教育実習初日が終わろうとしていた放課後。
職員室で残務を片付けていたブルーに、教科会議から戻ってきたキースが声をかけてきた。

「そっちはどうだ?」
「なにが」
珍しく不機嫌を込めたブルーの返事に、キースが面白そうにこちらを見た。

「初日からずいぶんともめていたじゃないか、実習生と」
「もめていたわけじゃない。教育的指導を行っていたんだ」


実習初日。セルジュ=スタージョンはブルーの予想を外れ、極めて優秀な実習生だった。
飲み込みが早く、頭の回転も速い。初めてにしては授業の出来もよかった。能力的には何ら問題はないとブルーは直感した。
唯一にして最大の問題は、彼の性格だった。
なんというか・・言葉遣いや表現が率直過ぎるのだ。授業中も、あまり理解度の高くない生徒に対して少し言葉のきつい面が見られた。そのため、些細なことではあったが、授業直後の反省の場でブルーは幾度かその点を指摘した。
色んな子がいるから、もう少し柔軟にね・・と。
しかしその度に、ブルー先生は甘やかしすぎなんですよ・・などと言われる始末である。

褒めて伸ばすタイプのブルーとは対照的に、彼はあまり感情を持ち込まずに授業をする。どちらかと言えばキースに近い思想の持ち主である。・・・が、まだキースのほうが思いやりというか・・思慮があるような気がした。


「確かにお前とは相性の悪そうなタイプの実習生だな」
「『悪そう』じゃなくて悪いんだよ。・・あーあ、君は可愛い後輩と息ぴったりだからいいよね」
「・・?」

あれ?
明らかにひっかかる物の言い方をしてしまったと、ブルーは自覚した。
キースが一瞬、妙な顔をしたのがわかった。
僕は今何を言ったのだろう。というか、何が言いたかったのだろう。
なにやら気まずい雰囲気が漂いかけたと思っていると、キースが沈黙を破ってくれた。

「ブルー・・その、今晩・・飯でもどうだ」
「え?」
珍しいキースからの誘い。
素直に嬉しいブルーが、少し照れながら返事をしようとしていた時だった。

「あ、いたいた!キース先輩!」

「?・・どうした、マツカ」
「あの、明日の授業・・新しい範囲なので、これから見ていただけませんか」
「別に構わんが・・どこでやるんだ?」
「あ、ありがとうございます!2-Aの教室を使わせていただけるみたいなので、そこで・・いいですか?」
「ああ」
「じゃあ、準備して待ってますね」
「わかった。あとで行く」

相も変らぬ小動物のような笑みを浮かべると、マツカは職員室を出て行った。

「・・で、今夜なんだが・・」
「・・・・遠慮しておくよ。僕、まだ残りの仕事あるし・・君も忙しいみたいだし?」
「??・・何を怒っているんだお前は・・」
「怒ってなんかない」

怒ってなんかいないが・・非常に苛々する。
ブルー自身も、自分がなぜこんなに苛立っているのかわからなかった。
先程までは生意気な実習生に腹を立てていたはずなのだが・・・今はキースの顔を見ると苛立ちを覚える。

「それより、早く教室言ってあげたら」
「あ・・ああ」

冷ややかな視線で促すと、キースはわけがわかならいといった様子でマツカの後を追っていった。
僕だってわけがわからない。
今日はもう早く帰ろう・・。
一日の疲れを一気に感じていると、キースと入れ替わりに今度はセルジュ=スタージョンが入ってきた。

「ブルー先生、ちょっといいですか」
「ど・・どうしたんだい、スタージョン君?」

彼の顔を見て、ブルーは思わず身構えた。
一方のセルジュはこれといって変わった様子もなく、右手に持っていた授業ノートをブルーの前に出してきた。
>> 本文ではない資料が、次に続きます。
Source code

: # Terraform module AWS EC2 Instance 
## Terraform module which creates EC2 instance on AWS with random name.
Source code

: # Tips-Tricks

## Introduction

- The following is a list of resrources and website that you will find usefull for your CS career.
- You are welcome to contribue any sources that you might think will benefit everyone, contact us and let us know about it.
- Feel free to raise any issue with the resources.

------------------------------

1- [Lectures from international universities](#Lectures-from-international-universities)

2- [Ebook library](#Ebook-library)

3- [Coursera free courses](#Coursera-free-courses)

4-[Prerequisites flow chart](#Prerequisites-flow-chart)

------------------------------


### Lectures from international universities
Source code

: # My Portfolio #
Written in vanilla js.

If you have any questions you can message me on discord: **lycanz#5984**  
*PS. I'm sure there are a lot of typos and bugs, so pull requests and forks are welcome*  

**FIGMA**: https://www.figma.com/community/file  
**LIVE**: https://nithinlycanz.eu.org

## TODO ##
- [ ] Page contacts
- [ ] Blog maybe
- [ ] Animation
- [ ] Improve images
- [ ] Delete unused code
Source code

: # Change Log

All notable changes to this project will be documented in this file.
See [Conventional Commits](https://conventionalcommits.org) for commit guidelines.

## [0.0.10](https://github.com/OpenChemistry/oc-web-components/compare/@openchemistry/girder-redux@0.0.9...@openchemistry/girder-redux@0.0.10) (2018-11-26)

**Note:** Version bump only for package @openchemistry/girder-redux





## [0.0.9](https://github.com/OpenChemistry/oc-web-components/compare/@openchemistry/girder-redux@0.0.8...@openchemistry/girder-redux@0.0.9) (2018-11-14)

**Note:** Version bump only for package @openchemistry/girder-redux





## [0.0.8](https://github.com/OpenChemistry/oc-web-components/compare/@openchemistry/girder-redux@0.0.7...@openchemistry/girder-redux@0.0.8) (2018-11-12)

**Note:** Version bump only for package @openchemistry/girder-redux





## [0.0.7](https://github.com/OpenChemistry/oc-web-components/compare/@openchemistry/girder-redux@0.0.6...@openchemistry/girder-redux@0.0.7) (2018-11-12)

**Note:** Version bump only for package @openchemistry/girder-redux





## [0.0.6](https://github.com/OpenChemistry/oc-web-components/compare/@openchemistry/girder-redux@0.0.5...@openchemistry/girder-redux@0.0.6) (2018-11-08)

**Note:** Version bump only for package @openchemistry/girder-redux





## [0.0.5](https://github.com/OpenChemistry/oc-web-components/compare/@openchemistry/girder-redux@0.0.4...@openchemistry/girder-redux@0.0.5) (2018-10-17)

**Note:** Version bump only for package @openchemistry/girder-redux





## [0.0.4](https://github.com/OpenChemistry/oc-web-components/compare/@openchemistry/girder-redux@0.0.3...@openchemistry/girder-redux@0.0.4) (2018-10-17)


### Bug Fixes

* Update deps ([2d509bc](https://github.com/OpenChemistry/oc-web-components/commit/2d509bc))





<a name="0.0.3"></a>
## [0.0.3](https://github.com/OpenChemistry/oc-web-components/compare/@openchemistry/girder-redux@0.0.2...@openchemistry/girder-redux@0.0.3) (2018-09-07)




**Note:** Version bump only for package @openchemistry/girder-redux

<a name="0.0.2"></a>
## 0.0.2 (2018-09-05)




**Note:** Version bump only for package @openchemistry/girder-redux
「今日の6限目のブルー先生の授業、この化学式やったじゃないですか」
「?・・・うん。その式がどうかした?」
・・なんだ、質問か。
実習生らしく、可愛いところもあるじゃないか・・・と思った自分の浅はかさを、ブルーは直後に失笑することとなった。

「答え、間違ってますよ」
「・・・・・・」
ノートには、6限目のブルーの授業を見学していた際の板書が事細かに書かれていた。
指摘された問題の式としばらく睨めっこをしていたブルーだったが、確かに途中の計算でケアレスミスを犯していた。

「・・・教えてくれてどうもありがとう、スタージョン君」
「いえ、どういたしまして」

腹の内はともかく、この日初めて二人は笑顔で言葉を交わしたのだった。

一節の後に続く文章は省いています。